In general, the greater the number of Java ES products and computers in your deployment architecture, and the more ambitious your upgrade objectives, the more complex will be your upgrade plan.

Upgrade Dependencies

One of the main issues in planning the upgrade of a Java ES product is to understand that product's dependencies on other Java ES products, and whether other products need to be upgraded to support the upgrade of the intended product. Researching and working through this issue can affect your upgrade plan in two distinct ways:

The Interoperability Matrix in Sun Java Enterprise System 7 Release Notes provides dependency information about each product in Java ES 7 Base, including supported product versions for each dependency. Use this information, coupled with knowledge of the product versions in your existing Java ES deployment, to determine whether you need to upgrade some additional products in order to support your intended upgrades.

Multi-Instance Upgrades

The sequence of upgrade procedures in an upgrade plan depends on how redundancy is being used in a deployment architecture. Multiple instances of a Java ES product can be used to achieve high availability, scalability, serviceability, or some combination of these service qualities. Three technologies make use of redundant products in Java ES deployment architectures: load balancing (Directory Proxy Server, Web Server, Web Proxy Server, Application Server, Access Manager, and Portal Server), high availability techniques (Sun Cluster and High Availability Session Store, and others), and Directory Server replication.

In most cases where redundancy is involved, upgrades must be performed without incurring significant downtime. These rolling upgrades attempt to successively upgrade redundant instances of a product without compromising the service that they provide.

Redundant instances are usually deployed across multiple computers. For upgrade planning, you might need to isolate the upgrade of replicated products from other product upgrades in order to achieve minimal downtime. In such cases, you often perform all the pre-upgrade tasks for the replicated products on each computer before performing the rolling upgrade.

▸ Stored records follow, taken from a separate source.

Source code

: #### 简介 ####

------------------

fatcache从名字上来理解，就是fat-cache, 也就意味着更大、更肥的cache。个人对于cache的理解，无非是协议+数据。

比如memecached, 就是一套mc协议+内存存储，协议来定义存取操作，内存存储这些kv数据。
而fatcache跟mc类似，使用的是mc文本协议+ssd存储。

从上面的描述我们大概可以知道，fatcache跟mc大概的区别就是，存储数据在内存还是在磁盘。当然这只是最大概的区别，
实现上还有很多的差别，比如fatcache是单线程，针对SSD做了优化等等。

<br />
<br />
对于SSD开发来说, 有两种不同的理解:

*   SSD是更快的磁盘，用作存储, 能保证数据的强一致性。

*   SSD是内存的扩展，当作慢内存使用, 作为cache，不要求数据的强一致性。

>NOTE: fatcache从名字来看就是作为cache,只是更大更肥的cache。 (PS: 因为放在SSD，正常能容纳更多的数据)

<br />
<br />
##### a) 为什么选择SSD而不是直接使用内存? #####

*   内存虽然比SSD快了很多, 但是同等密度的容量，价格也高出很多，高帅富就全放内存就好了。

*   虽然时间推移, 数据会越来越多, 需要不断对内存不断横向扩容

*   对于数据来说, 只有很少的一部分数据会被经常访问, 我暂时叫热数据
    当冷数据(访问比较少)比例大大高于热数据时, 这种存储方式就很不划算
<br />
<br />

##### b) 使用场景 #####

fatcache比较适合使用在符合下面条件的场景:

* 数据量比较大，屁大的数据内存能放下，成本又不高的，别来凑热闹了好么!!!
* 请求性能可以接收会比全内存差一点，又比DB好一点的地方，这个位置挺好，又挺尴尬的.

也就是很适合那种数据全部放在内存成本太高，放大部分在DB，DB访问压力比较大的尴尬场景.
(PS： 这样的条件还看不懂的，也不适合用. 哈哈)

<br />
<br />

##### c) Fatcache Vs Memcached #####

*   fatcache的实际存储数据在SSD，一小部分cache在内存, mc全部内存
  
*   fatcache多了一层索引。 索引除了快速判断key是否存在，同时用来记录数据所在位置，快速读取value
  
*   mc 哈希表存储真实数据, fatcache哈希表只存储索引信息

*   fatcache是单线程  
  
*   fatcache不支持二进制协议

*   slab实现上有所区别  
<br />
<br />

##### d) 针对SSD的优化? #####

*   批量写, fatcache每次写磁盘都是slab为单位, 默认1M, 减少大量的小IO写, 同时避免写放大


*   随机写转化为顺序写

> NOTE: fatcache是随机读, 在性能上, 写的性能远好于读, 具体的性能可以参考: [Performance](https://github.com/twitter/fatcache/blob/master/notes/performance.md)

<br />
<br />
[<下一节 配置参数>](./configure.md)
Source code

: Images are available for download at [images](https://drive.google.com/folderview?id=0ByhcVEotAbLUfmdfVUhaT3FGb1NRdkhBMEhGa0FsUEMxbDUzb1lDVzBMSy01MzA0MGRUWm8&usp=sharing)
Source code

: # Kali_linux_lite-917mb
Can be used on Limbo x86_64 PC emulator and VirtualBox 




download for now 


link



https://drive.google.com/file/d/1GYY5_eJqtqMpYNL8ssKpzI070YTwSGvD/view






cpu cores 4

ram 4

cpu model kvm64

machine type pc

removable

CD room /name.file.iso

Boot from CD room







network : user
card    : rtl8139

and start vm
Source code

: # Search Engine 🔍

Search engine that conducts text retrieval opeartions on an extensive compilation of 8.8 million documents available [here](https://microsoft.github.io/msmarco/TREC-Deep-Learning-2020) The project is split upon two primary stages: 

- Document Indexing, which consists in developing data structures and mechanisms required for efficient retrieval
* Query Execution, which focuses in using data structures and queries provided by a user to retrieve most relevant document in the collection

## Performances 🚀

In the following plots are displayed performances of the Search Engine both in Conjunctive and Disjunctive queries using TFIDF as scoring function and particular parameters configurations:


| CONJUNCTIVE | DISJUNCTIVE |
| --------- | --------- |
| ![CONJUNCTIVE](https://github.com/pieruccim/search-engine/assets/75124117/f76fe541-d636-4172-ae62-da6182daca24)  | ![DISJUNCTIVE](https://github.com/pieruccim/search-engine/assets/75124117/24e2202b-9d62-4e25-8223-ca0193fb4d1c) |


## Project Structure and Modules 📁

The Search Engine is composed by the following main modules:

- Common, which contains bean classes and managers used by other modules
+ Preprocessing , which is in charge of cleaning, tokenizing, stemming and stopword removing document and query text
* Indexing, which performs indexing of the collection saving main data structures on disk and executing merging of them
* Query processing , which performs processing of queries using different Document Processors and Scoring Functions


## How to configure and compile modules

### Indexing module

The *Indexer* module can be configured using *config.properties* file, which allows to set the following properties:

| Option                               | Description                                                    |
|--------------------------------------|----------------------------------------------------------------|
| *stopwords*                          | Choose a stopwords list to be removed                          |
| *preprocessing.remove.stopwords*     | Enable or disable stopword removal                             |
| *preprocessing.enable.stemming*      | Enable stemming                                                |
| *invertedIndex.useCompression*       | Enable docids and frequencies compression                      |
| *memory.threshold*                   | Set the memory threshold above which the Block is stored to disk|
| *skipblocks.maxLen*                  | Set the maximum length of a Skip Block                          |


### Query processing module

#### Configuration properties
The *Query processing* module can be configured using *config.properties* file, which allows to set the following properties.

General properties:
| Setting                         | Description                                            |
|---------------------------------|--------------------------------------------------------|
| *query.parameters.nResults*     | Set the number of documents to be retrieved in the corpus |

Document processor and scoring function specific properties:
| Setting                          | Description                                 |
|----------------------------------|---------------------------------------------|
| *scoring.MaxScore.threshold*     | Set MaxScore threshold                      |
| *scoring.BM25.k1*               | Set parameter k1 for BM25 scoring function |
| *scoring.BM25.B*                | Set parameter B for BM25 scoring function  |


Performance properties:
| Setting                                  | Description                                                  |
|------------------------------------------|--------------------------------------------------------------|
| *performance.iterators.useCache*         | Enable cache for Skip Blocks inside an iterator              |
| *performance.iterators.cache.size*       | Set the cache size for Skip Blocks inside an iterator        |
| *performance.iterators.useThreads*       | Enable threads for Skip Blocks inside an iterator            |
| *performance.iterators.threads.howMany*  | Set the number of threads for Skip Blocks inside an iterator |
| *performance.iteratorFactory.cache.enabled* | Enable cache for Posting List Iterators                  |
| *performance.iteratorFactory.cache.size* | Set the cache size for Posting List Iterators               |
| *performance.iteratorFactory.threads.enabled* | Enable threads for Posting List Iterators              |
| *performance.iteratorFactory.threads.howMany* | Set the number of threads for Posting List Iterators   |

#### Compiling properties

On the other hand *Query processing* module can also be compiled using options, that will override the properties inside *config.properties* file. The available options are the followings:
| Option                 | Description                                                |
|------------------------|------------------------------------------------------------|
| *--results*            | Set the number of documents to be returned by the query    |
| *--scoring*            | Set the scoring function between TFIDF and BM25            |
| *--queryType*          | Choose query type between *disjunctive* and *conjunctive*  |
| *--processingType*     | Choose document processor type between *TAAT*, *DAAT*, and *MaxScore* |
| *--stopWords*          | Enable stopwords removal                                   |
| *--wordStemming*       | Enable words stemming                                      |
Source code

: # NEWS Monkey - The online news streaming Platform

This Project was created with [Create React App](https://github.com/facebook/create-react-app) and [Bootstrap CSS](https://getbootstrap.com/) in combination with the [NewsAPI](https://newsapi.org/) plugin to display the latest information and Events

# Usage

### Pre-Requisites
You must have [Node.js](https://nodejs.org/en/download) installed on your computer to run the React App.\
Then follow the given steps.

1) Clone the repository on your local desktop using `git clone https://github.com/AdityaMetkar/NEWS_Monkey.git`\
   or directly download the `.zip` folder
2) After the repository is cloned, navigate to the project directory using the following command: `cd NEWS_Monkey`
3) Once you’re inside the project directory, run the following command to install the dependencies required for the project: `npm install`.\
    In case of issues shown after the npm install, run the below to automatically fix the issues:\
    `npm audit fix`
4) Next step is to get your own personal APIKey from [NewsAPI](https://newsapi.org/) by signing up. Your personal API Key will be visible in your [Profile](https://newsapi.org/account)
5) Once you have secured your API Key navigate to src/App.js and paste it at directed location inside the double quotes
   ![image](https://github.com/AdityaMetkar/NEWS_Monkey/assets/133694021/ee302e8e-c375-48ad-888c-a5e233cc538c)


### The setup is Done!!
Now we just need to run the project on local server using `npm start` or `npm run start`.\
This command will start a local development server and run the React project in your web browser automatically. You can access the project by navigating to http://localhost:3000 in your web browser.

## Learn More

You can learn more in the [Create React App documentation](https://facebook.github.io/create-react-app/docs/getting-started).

Each replication technology has configuration or reconfiguration procedures that might affect the overall sequence of Java ES product upgrades. For example, products that run in a Sun Cluster environment can require upgrading Sun Cluster before upgrading the products that are running in the Sun Cluster environment.

The Java ES Upgrade Process

The process of upgrading a Java ES deployment can involve a number of individual product upgrades performed in a particular order to ensure a smooth transition to a updated software system. Upgrades of large or complex Java ES deployments are normally carried out first in a staging environment, before being executed in a production environment. The use of a staging environment allows you to test after each product upgrade as well as to write scripts to simplify or accelerate the upgrade in a production environment.

When you have tested the upgrade process in a staging environment, and have confidence that the upgrade is working properly, you can reproduce the process in your production environment.